Task to carry out :: An exact restatement of the entire listing is needed, excluding all images.

══════════════════════════════

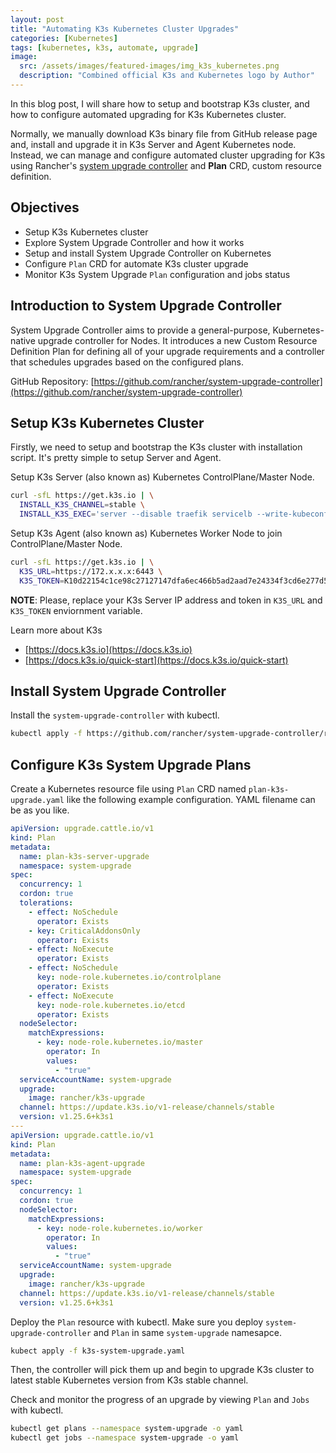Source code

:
 ```yaml
---
layout: post
title: "Automating K3s Kubernetes Cluster Upgrades"
categories: [Kubernetes]
tags: [kubernetes, k3s, automate, upgrade]
image:
  src: /assets/images/featured-images/img_k3s_kubernetes.png
  description: "Combined official K3s and Kubernetes logo by Author"
---
```


In this blog post, I will share how to setup and bootstrap K3s cluster, and how to configure
automated upgrading for K3s Kubernetes cluster.

Normally, we manually download K3s binary file from GitHub release page
and, install and upgrade it in K3s Server and Agent Kubernetes node. Instead, we can manage and configure
automated cluster upgrading for K3s using Rancher's [system upgrade controller](https://github.com/rancher/system-upgrade-controller)
and **Plan** CRD, custom resource definition.

## Objectives

 - Setup K3s Kubernetes cluster
 - Explore System Upgrade Controller and how it works
 - Setup and install System Upgrade Controller on Kubernetes
 - Configure `Plan` CRD for automate K3s cluster upgrade
 - Monitor K3s System Upgrade `Plan` configuration and jobs status

## Introduction to System Upgrade Controller

System Upgrade Controller aims to provide a general-purpose, Kubernetes-native upgrade controller
for Nodes. It introduces a new Custom Resource Definition Plan for defining
all of your upgrade requirements and a controller that schedules upgrades based on the configured plans.

GitHub Repository: [https://github.com/rancher/system-upgrade-controller](https://github.com/rancher/system-upgrade-controller)

## Setup K3s Kubernetes Cluster

Firstly, we need to setup and bootstrap the K3s cluster with installation script.
It's pretty simple to setup Server and Agent.

Setup K3s Server (also known as) Kubernetes ControlPlane/Master Node.

```sh
curl -sfL https://get.k3s.io | \
  INSTALL_K3S_CHANNEL=stable \
  INSTALL_K3S_EXEC='server --disable traefik servicelb --write-kubeconfig-mode 644'  sh -
```

Setup K3s Agent (also known as) Kubernetes Worker Node to join ControlPlane/Master Node.

```sh
curl -sfL https://get.k3s.io | \
  K3S_URL=https://172.x.x.x:6443 \
  K3S_TOKEN=K10d22154c1ce98c27127147dfa6ec466b5ad2aad7e24334f3cd6e277d5fca8c750::server:64a5b2d9165d6af58aed25e306e6896a sh -
```

**NOTE**: Please, replace your K3s Server IP address and token in `K3S_URL` and `K3S_TOKEN` enviornment variable.

Learn more about K3s
 - [https://docs.k3s.io](https://docs.k3s.io)
 - [https://docs.k3s.io/quick-start](https://docs.k3s.io/quick-start)

## Install System Upgrade Controller

Install the `system-upgrade-controller` with kubectl.

```sh
kubectl apply -f https://github.com/rancher/system-upgrade-controller/releases/latest/download/system-upgrade-controller.yaml
```

## Configure K3s System Upgrade Plans

Create a Kubernetes resource file using `Plan` CRD named `plan-k3s-upgrade.yaml` like the following example configuration. YAML filename can be as you like.

```yaml
apiVersion: upgrade.cattle.io/v1
kind: Plan
metadata:
  name: plan-k3s-server-upgrade
  namespace: system-upgrade
spec:
  concurrency: 1
  cordon: true
  tolerations:
    - effect: NoSchedule
      operator: Exists
    - key: CriticalAddonsOnly
      operator: Exists
    - effect: NoExecute
      operator: Exists
    - effect: NoSchedule
      key: node-role.kubernetes.io/controlplane
      operator: Exists
    - effect: NoExecute
      key: node-role.kubernetes.io/etcd
      operator: Exists
  nodeSelector:
    matchExpressions:
      - key: node-role.kubernetes.io/master
        operator: In
        values:
          - "true"
  serviceAccountName: system-upgrade
  upgrade:
    image: rancher/k3s-upgrade
  channel: https://update.k3s.io/v1-release/channels/stable
  version: v1.25.6+k3s1
---
apiVersion: upgrade.cattle.io/v1
kind: Plan
metadata:
  name: plan-k3s-agent-upgrade
  namespace: system-upgrade
spec:
  concurrency: 1
  cordon: true
  nodeSelector:
    matchExpressions:
      - key: node-role.kubernetes.io/worker
        operator: In
        values:
          - "true"
  serviceAccountName: system-upgrade
  upgrade:
    image: rancher/k3s-upgrade
  channel: https://update.k3s.io/v1-release/channels/stable
  version: v1.25.6+k3s1
```

Deploy the `Plan` resource with kubectl. Make sure you deploy `system-upgrade-controller` and `Plan` in same `system-upgrade` namesapce.

```sh
kubect apply -f k3s-system-upgrade.yaml
```

Then, the controller will pick them up and begin to upgrade K3s cluster to latest stable Kubernetes version from K3s stable channel.

Check and monitor the progress of an upgrade by viewing `Plan` and `Jobs` with kubectl.

```sh
kubectl get plans --namespace system-upgrade -o yaml
kubectl get jobs --namespace system-upgrade -o yaml
```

══════════════════════════════

Solution to this exercise ::
Source code

:
 ```yaml
---
layout: post
title: "Automating K3s Kubernetes Cluster Upgrades"
categories: [Kubernetes]
tags: [kubernetes, k3s, automate, upgrade]
image:
  src: /assets/images/featured-images/img_k3s_kubernetes.png
  description: "Combined official K3s and Kubernetes logo by Author"
---
```


In this blog post, I will share how to setup and bootstrap K3s cluster, and how to configure
automated upgrading for K3s Kubernetes cluster.

Normally, we manually download K3s binary file from GitHub release page
and, install and upgrade it in K3s Server and Agent Kubernetes node. Instead, we can manage and configure
automated cluster upgrading for K3s using Rancher's [system upgrade controller](https://github.com/rancher/system-upgrade-controller)
and **Plan** CRD, custom resource definition.

## Objectives

 - Setup K3s Kubernetes cluster
 - Explore System Upgrade Controller and how it works
 - Setup and install System Upgrade Controller on Kubernetes
 - Configure `Plan` CRD for automate K3s cluster upgrade
 - Monitor K3s System Upgrade `Plan` configuration and jobs status

## Introduction to System Upgrade Controller

System Upgrade Controller aims to provide a general-purpose, Kubernetes-native upgrade controller
for Nodes. It introduces a new Custom Resource Definition Plan for defining
all of your upgrade requirements and a controller that schedules upgrades based on the configured plans.

GitHub Repository: [https://github.com/rancher/system-upgrade-controller](https://github.com/rancher/system-upgrade-controller)

## Setup K3s Kubernetes Cluster

Firstly, we need to setup and bootstrap the K3s cluster with installation script.
It's pretty simple to setup Server and Agent.

Setup K3s Server (also known as) Kubernetes ControlPlane/Master Node.

```sh
curl -sfL https://get.k3s.io | \
  INSTALL_K3S_CHANNEL=stable \
  INSTALL_K3S_EXEC='server --disable traefik servicelb --write-kubeconfig-mode 644'  sh -
```

Setup K3s Agent (also known as) Kubernetes Worker Node to join ControlPlane/Master Node.

```sh
curl -sfL https://get.k3s.io | \
  K3S_URL=https://172.x.x.x:6443 \
  K3S_TOKEN=K10d22154c1ce98c27127147dfa6ec466b5ad2aad7e24334f3cd6e277d5fca8c750::server:64a5b2d9165d6af58aed25e306e6896a sh -
```

**NOTE**: Please, replace your K3s Server IP address and token in `K3S_URL` and `K3S_TOKEN` enviornment variable.

Learn more about K3s
 - [https://docs.k3s.io](https://docs.k3s.io)
 - [https://docs.k3s.io/quick-start](https://docs.k3s.io/quick-start)

## Install System Upgrade Controller

Install the `system-upgrade-controller` with kubectl.

```sh
kubectl apply -f https://github.com/rancher/system-upgrade-controller/releases/latest/download/system-upgrade-controller.yaml
```

## Configure K3s System Upgrade Plans

Create a Kubernetes resource file using `Plan` CRD named `plan-k3s-upgrade.yaml` like the following example configuration. YAML filename can be as you like.

```yaml
apiVersion: upgrade.cattle.io/v1
kind: Plan
metadata:
  name: plan-k3s-server-upgrade
  namespace: system-upgrade
spec:
  concurrency: 1
  cordon: true
  tolerations:
    - effect: NoSchedule
      operator: Exists
    - key: CriticalAddonsOnly
      operator: Exists
    - effect: NoExecute
      operator: Exists
    - effect: NoSchedule
      key: node-role.kubernetes.io/controlplane
      operator: Exists
    - effect: NoExecute
      key: node-role.kubernetes.io/etcd
      operator: Exists
  nodeSelector:
    matchExpressions:
      - key: node-role.kubernetes.io/master
        operator: In
        values:
          - "true"
  serviceAccountName: system-upgrade
  upgrade:
    image: rancher/k3s-upgrade
  channel: https://update.k3s.io/v1-release/channels/stable
  version: v1.25.6+k3s1
---
apiVersion: upgrade.cattle.io/v1
kind: Plan
metadata:
  name: plan-k3s-agent-upgrade
  namespace: system-upgrade
spec:
  concurrency: 1
  cordon: true
  nodeSelector:
    matchExpressions:
      - key: node-role.kubernetes.io/worker
        operator: In
        values:
          - "true"
  serviceAccountName: system-upgrade
  upgrade:
    image: rancher/k3s-upgrade
  channel: https://update.k3s.io/v1-release/channels/stable
  version: v1.25.6+k3s1
```

Deploy the `Plan` resource with kubectl. Make sure you deploy `system-upgrade-controller` and `Plan` in same `system-upgrade` namesapce.

```sh
kubect apply -f k3s-system-upgrade.yaml
```

Then, the controller will pick them up and begin to upgrade K3s cluster to latest stable Kubernetes version from K3s stable channel.

Check and monitor the progress of an upgrade by viewing `Plan` and `Jobs` with kubectl.

```sh
kubectl get plans --namespace system-upgrade -o yaml
kubectl get jobs --namespace system-upgrade -o yaml
```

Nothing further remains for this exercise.